DeLong Smackdown Watch: Public Finance Edition
Paul Rosenberg:
Open Left:: Disease in drag as diagnosis: The conservative attack on sound public finance.: In an excerpt from his Sept 27 "Government Deficits and Debts Lecture", Brad DeLong lays out his "Five Rules for Public Finance," and a conservative critique that he gives too much credit to. Why is that? Because the conservative critique is less an objective observation of how governments in the welfare state era had acted up to that point than a prospective justification for the conservative looting that was to come.... And now here's the conservative critique:
I want to close this lecture by making a right wing argument that these five rules are inconsistent and we have to drop one of them. This right-wing argument is one that back when I was your age I pooh-poohed as nonsensical and simply silly. But it is 30 years later. I at least feel a little bit wiser. It's not that I believe this right-wing argument completely. But it has much more force with me than it did 30 years ago.... If you try to enunciate the principal that cyclical deficits in downturns are good and permanent structural deficits are bad--that is just too complicated for the political system to process. If you tolerate and approve of cyclical deficits to fight downturns, Jim Buchanan argued, then you're setting the political stage for permanent structural deficits because politicians will be eager to grab the argument that the deficits that they want to run are actually good for the economy. Allow cyclical deficits, and you make permanent large structural deficits likely. They will slow growth by crowding out investment. They might eventually lead to an erosion of confidence in the government's ability to pay back its promises--and so lead you down the road to Mad Max...
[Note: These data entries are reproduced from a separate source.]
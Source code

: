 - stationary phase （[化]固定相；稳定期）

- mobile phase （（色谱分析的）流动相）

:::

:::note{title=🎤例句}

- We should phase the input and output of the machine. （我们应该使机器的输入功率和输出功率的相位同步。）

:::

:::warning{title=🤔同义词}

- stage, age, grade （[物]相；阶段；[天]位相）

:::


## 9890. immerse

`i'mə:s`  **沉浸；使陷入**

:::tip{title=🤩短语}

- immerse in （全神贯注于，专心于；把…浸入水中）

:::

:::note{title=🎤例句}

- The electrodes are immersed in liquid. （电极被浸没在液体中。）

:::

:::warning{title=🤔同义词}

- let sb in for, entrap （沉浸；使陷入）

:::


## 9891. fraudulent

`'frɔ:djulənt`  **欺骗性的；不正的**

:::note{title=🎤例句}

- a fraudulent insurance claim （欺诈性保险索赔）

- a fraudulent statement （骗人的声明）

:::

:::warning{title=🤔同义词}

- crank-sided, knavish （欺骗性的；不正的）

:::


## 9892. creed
Actually, the structural deficit/structural deficit is not inherently too difficult for the political system to process. This was not an objective assessment of historical reality, but a strategic assessment of political vulnerability, and one that Ronald Reagan proceeded to begin exploiting to the hilt in order to destroy the welfare state, and thus return the majority of the citizenry to a state of permanent want, which conservatives have always thought to be the morally proper order of things.... [I]t was never the political system in and of itself that couldn't tell the difference between structural and cyclical deficits. That was never the real story of what was going on. It was just the conservative cover story--nothing more. Misleading the public on fiscal policy--among many other things--was always a key aspect of conservative strategy. The problem wasn't the system, but conservative's ability to game the system. And the solution wasn't to give up on sound fiscal thinking, but to strengthen the truth-orientation (aka "reality-based orientation") of the political system.
This is, in short, just another chapter in the age-old dispute between liberals and conservatives. Conservatives--living on Kegan's Level 3--say that we're doomed because of the nature of the cosmos and ourselves. Liberals--living on Kegan's Level 4--say, "Wait a minute. There's an app for that." And if not, Radicals--living on Kegan's Level 5--will come along and invent one.